Ketika orang Israel terus menolak Kristus Juruselamat, mereka terus menerus menjadi orang yang keras kepala tidak mau berubah, menunggu Pengadilan akhir dari Allah bagi mereka. Paulus sangat tidak menyukai kekerasan hati mereka, ia mengutip kata-kata yang tajam dari Perjanjian Lama untuk memberikan peringatan kepada mereka. Dalam pengantar di ayat Rom. 11:8-10, Paulus menggabungkan Yes. 29:10, Ul.29:4 (lihat Yes. 6:9-10) dan Maz. 69:22-23 adalah menjawab apa yang ia katakan di pasal 9. Di Rom. 9:31 Paulus berkata 「tetapi orang Israel mengejar kebenaran dari hukum Taurat, malahan tidak mendapatkan kebenaran hukum Taurat.」 Di sini Paulus tidak hanya berkata bahwa mereka tidak mendapatkannya, dan lebih lanjut mengatakan 「tetapi umat pilihan mendapatkan!」 Ada Yesus, barulah ada berkat kebahagiaan!

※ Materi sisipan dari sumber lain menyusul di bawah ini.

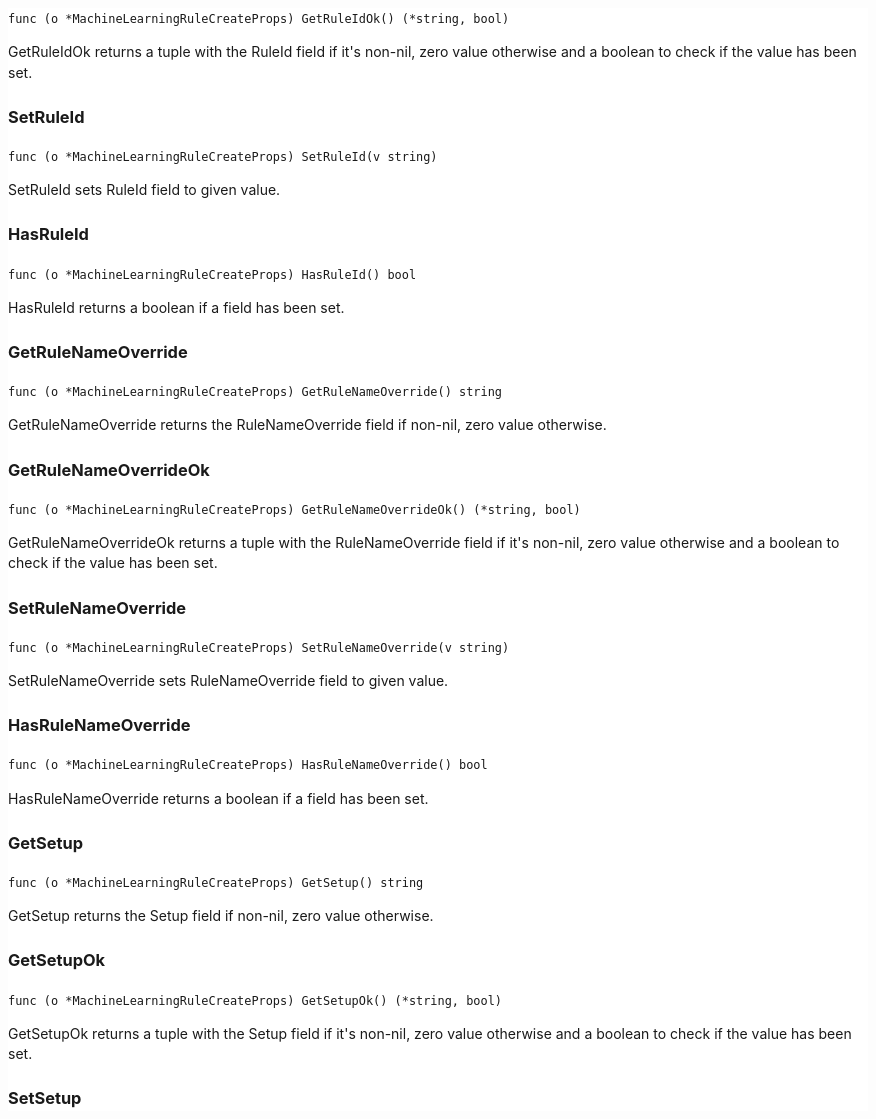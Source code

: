 `func (o *MachineLearningRuleCreateProps) GetRuleIdOk() (*string, bool)`

GetRuleIdOk returns a tuple with the RuleId field if it's non-nil, zero value otherwise
and a boolean to check if the value has been set.

### SetRuleId

`func (o *MachineLearningRuleCreateProps) SetRuleId(v string)`

SetRuleId sets RuleId field to given value.

### HasRuleId

`func (o *MachineLearningRuleCreateProps) HasRuleId() bool`

HasRuleId returns a boolean if a field has been set.

### GetRuleNameOverride

`func (o *MachineLearningRuleCreateProps) GetRuleNameOverride() string`

GetRuleNameOverride returns the RuleNameOverride field if non-nil, zero value otherwise.

### GetRuleNameOverrideOk

`func (o *MachineLearningRuleCreateProps) GetRuleNameOverrideOk() (*string, bool)`

GetRuleNameOverrideOk returns a tuple with the RuleNameOverride field if it's non-nil, zero value otherwise
and a boolean to check if the value has been set.

### SetRuleNameOverride

`func (o *MachineLearningRuleCreateProps) SetRuleNameOverride(v string)`

SetRuleNameOverride sets RuleNameOverride field to given value.

### HasRuleNameOverride

`func (o *MachineLearningRuleCreateProps) HasRuleNameOverride() bool`

HasRuleNameOverride returns a boolean if a field has been set.

### GetSetup

`func (o *MachineLearningRuleCreateProps) GetSetup() string`

GetSetup returns the Setup field if non-nil, zero value otherwise.

### GetSetupOk

`func (o *MachineLearningRuleCreateProps) GetSetupOk() (*string, bool)`

GetSetupOk returns a tuple with the Setup field if it's non-nil, zero value otherwise
and a boolean to check if the value has been set.

### SetSetup
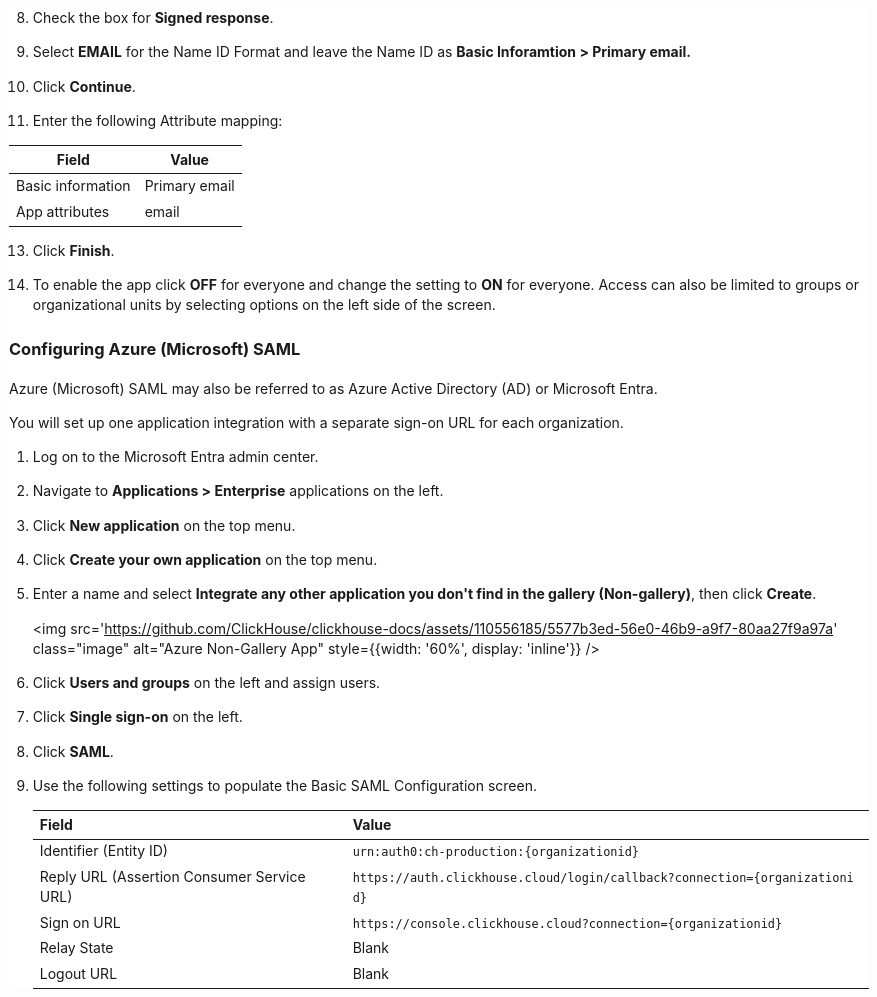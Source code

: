 8. Check the box for **Signed response**.

9. Select **EMAIL** for the Name ID Format and leave the Name ID as **Basic Inforamtion > Primary email.**

10. Click **Continue**.

11. Enter the following Attribute mapping:
    
   | Field             | Value   |
   |-------------------|---------|
   | Basic information | Primary email |
   | App attributes    | email         |
    
13. Click **Finish**.

14. To enable the app click **OFF** for everyone and change the setting to **ON** for everyone. Access can also be limited to groups or organizational units by selecting options on the left side of the screen.

### Configuring Azure (Microsoft) SAML

Azure (Microsoft) SAML may also be referred to as Azure Active Directory (AD) or Microsoft Entra.

You will set up one application integration with a separate sign-on URL for each organization.

1. Log on to the Microsoft Entra admin center.

2. Navigate to **Applications > Enterprise** applications on the left.

3. Click **New application** on the top menu.

4. Click **Create your own application** on the top menu.

5. Enter a name and select **Integrate any other application you don't find in the gallery (Non-gallery)**, then click **Create**.

   <img src='https://github.com/ClickHouse/clickhouse-docs/assets/110556185/5577b3ed-56e0-46b9-a9f7-80aa27f9a97a'
        class="image"
        alt="Azure Non-Gallery App"
        style={{width: '60%', display: 'inline'}} />

6. Click **Users and groups** on the left and assign users.

7. Click **Single sign-on** on the left.

8. Click **SAML**.

9. Use the following settings to populate the Basic SAML Configuration screen.

   | Field                     | Value |
   |---------------------------|-------|
   | Identifier (Entity ID)    | `urn:auth0:ch-production:{organizationid}` |
   | Reply URL (Assertion Consumer Service URL) | `https://auth.clickhouse.cloud/login/callback?connection={organizationid}` |
   | Sign on URL               | `https://console.clickhouse.cloud?connection={organizationid}` |
   | Relay State               | Blank |
   | Logout URL                | Blank |
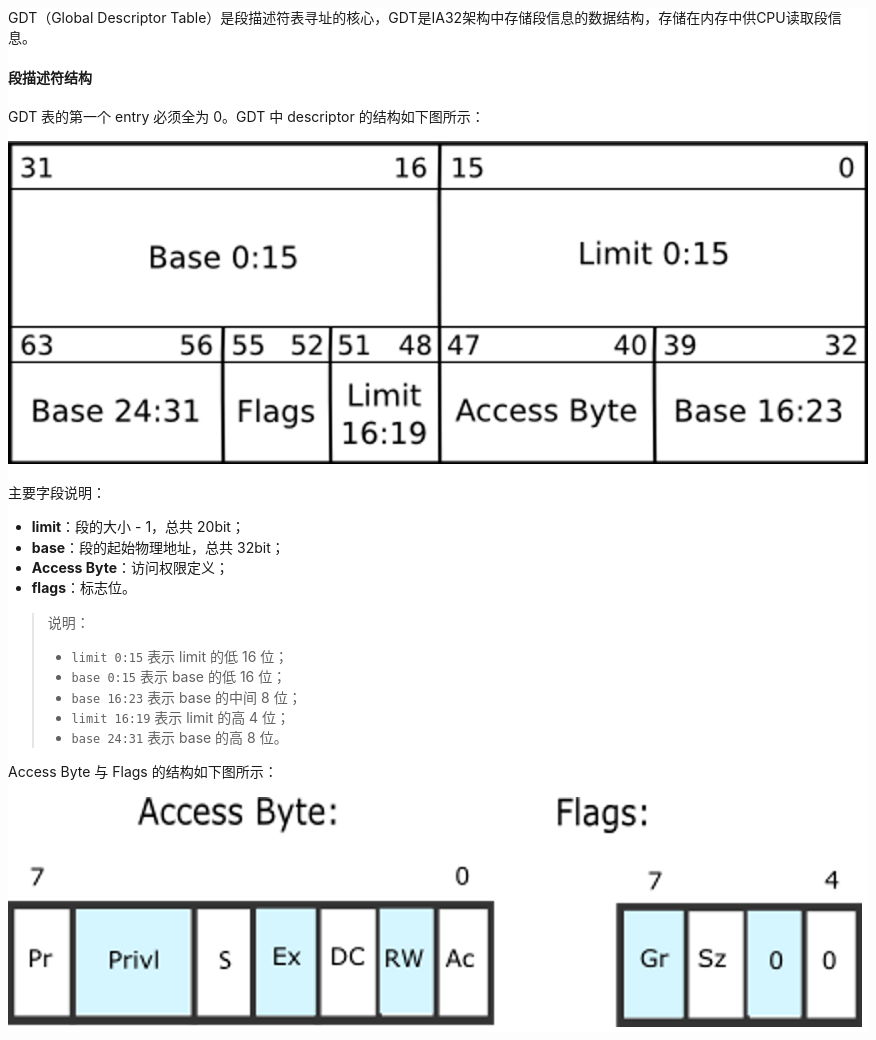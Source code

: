 GDT（Global Descriptor Table）是段描述符表寻址的核心，GDT是IA32架构中存储段信息的数据结构，存储在内存中供CPU读取段信息。

#### 段描述符结构

GDT 表的第一个 entry 必须全为 0。GDT 中 descriptor 的结构如下图所示：

![GDT](../../resource/操作系统/GDT.png)

主要字段说明：

- **limit**：段的大小 - 1，总共 20bit；
- **base**：段的起始物理地址，总共 32bit；
- **Access Byte**：访问权限定义；
- **flags**：标志位。

> 说明：
> - `limit 0:15` 表示 limit 的低 16 位；
> - `base 0:15` 表示 base 的低 16 位；
> - `base 16:23` 表示 base 的中间 8 位；
> - `limit 16:19` 表示 limit 的高 4 位；
> - `base 24:31` 表示 base 的高 8 位。

Access Byte 与 Flags 的结构如下图所示：

![GDT-access&flgas](../../resource/操作系统/GDT-access&flags.png)
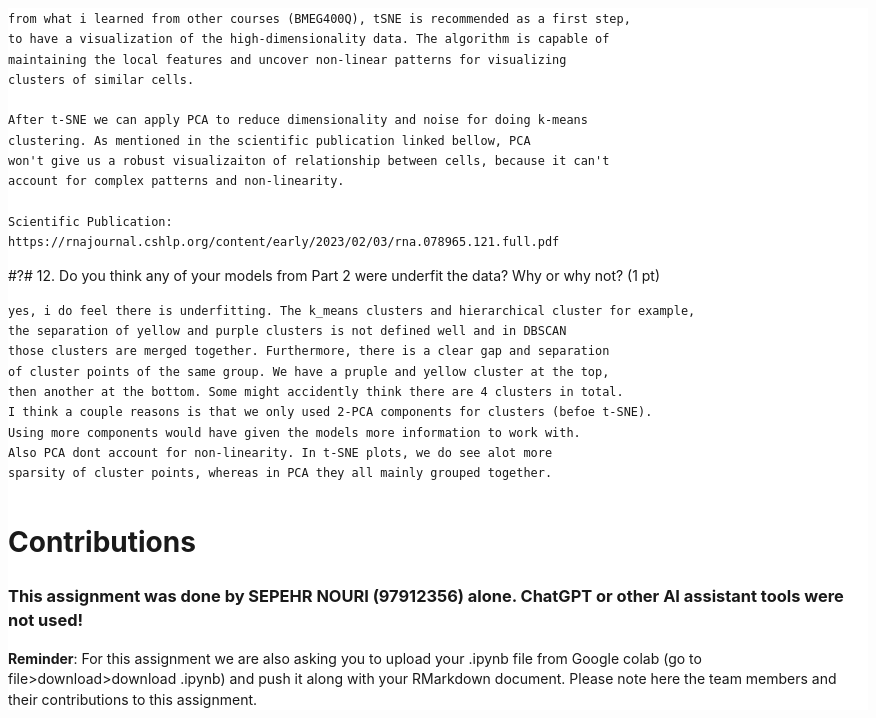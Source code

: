     from what i learned from other courses (BMEG400Q), tSNE is recommended as a first step,
    to have a visualization of the high-dimensionality data. The algorithm is capable of
    maintaining the local features and uncover non-linear patterns for visualizing 
    clusters of similar cells.

    After t-SNE we can apply PCA to reduce dimensionality and noise for doing k-means
    clustering. As mentioned in the scientific publication linked bellow, PCA
    won't give us a robust visualizaiton of relationship between cells, because it can't
    account for complex patterns and non-linearity.

    Scientific Publication: 
    https://rnajournal.cshlp.org/content/early/2023/02/03/rna.078965.121.full.pdf

\#?# 12. Do you think any of your models from Part 2 were underfit the
data? Why or why not? (1 pt)

    yes, i do feel there is underfitting. The k_means clusters and hierarchical cluster for example,
    the separation of yellow and purple clusters is not defined well and in DBSCAN
    those clusters are merged together. Furthermore, there is a clear gap and separation
    of cluster points of the same group. We have a pruple and yellow cluster at the top,
    then another at the bottom. Some might accidently think there are 4 clusters in total.
    I think a couple reasons is that we only used 2-PCA components for clusters (befoe t-SNE).
    Using more components would have given the models more information to work with.
    Also PCA dont account for non-linearity. In t-SNE plots, we do see alot more
    sparsity of cluster points, whereas in PCA they all mainly grouped together. 

# Contributions

### This assignment was done by SEPEHR NOURI (97912356) alone. ChatGPT or other AI assistant tools were not used!

**Reminder**: For this assignment we are also asking you to upload your
.ipynb file from Google colab (go to file\>download\>download .ipynb)
and push it along with your RMarkdown document. Please note here the
team members and their contributions to this assignment.

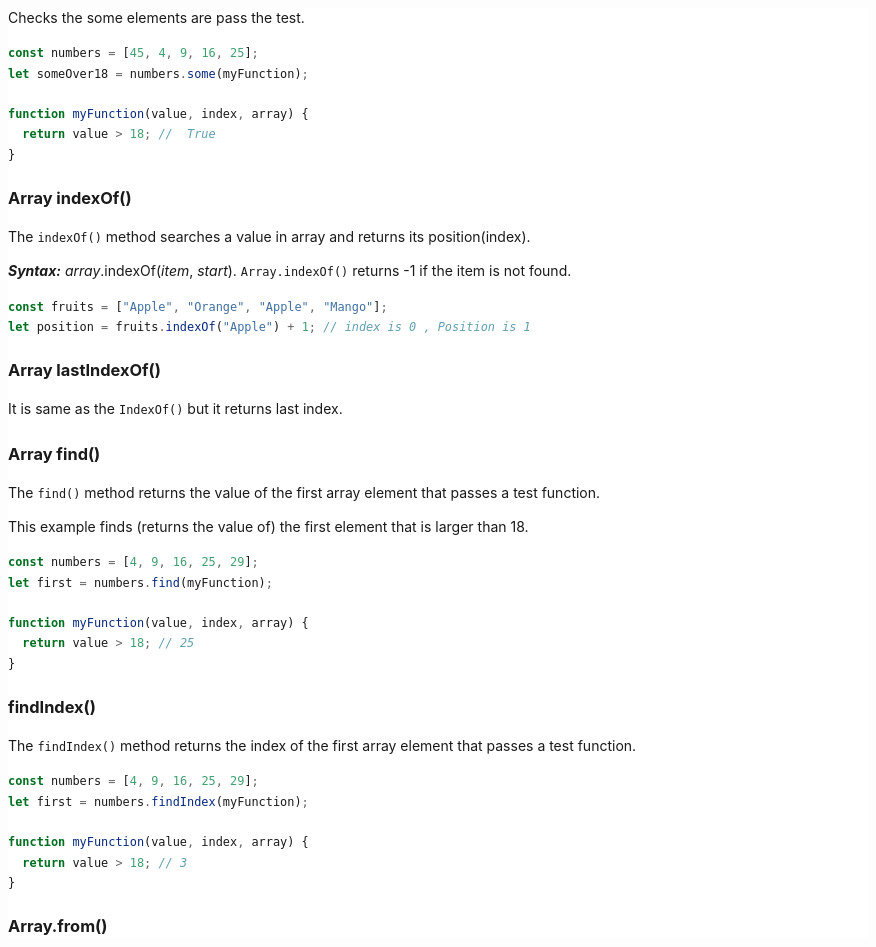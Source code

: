 Checks the some elements are pass the test.

```javascript
const numbers = [45, 4, 9, 16, 25];
let someOver18 = numbers.some(myFunction);

function myFunction(value, index, array) {
  return value > 18; //  True
}
```

### Array indexOf()

The `indexOf()` method searches a value in array and returns its position(index).

***Syntax:*** *array*.indexOf(*item*, *start*). `Array.indexOf()` returns -1 if the item is not found.

```javascript
const fruits = ["Apple", "Orange", "Apple", "Mango"];
let position = fruits.indexOf("Apple") + 1; // index is 0 , Position is 1
```

### Array lastIndexOf()

It is same as the `IndexOf()` but it returns last index.

### Array find()

The `find()` method returns the value of the first array element that passes a test function.

This example finds (returns the value of) the first element that is larger than 18.

```javascript
const numbers = [4, 9, 16, 25, 29];
let first = numbers.find(myFunction);

function myFunction(value, index, array) {
  return value > 18; // 25
}
```

### findIndex()

The `findIndex()` method returns the index of the first array element that passes a test function.

```javascript
const numbers = [4, 9, 16, 25, 29];
let first = numbers.findIndex(myFunction);

function myFunction(value, index, array) {
  return value > 18; // 3
}
```

### Array.from()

Beberapa bagian Alkitab yang paling tajam, menggunakan bentuk aktif untuk menyatakan hukuman Tuhan: Tuhan membiarkan orang-orang terus berkeras kepala, tidak sadar, buta dan tuli adalah untuk memberikan hukuman yang terbesar. Ketika orang lancar tanpa hambatan dalam dosa, mereka seringkali dalam rohani menegarkan hati, tidak sadar, buta dan tuli. Semua nasihat yang baik dan peringatan, mereka abaikan! Mereka dari luar tampak sangat lancar dan bagus, tapi secara kenyataannya, orang berdosa yang berkeras tidak bertobat karena ketegaran hati rohani sehingga membiarkan hati rohaninya tidur terlelap, karena mata buta maka mengabaikan peringatan, karena telinga tersumbat dan tidak menerima nasihat, maka yang menyambut adalah hukuman untuk selama-lamanya tidak bisa berpaling kembali. Berkutat terus menerus lancar tanpa halangan dalam dosa adalah hukuman terbesar dari Tuhan kepada orang jahat, maka mereka tidak akan bisa bertobat dan kembali. Firaun pada zaman kuno terlebih dahulu memperbudak bangsa Israel, lalu kemudian memerintahkan para bidan untuk diam-diam membunuh anak yang lahir, dan kemudian dengan terbuka membunuh setiap anak Israel. Musa telah berkali-kali memperingatkan Firaun, meskipun Firaun telah berulang kali secara permukaan kulit bertobat, tetapi dalam tulangnya ia tetap tersesat tidak mau sadar, sehingga mendatangkan 10 tulah yang membinasakan. Firaun yang bersikeras membawa tentara di Laut Merah hendak membunuh orang Israel, tetapi yang didatangkannya adalah kehancuran.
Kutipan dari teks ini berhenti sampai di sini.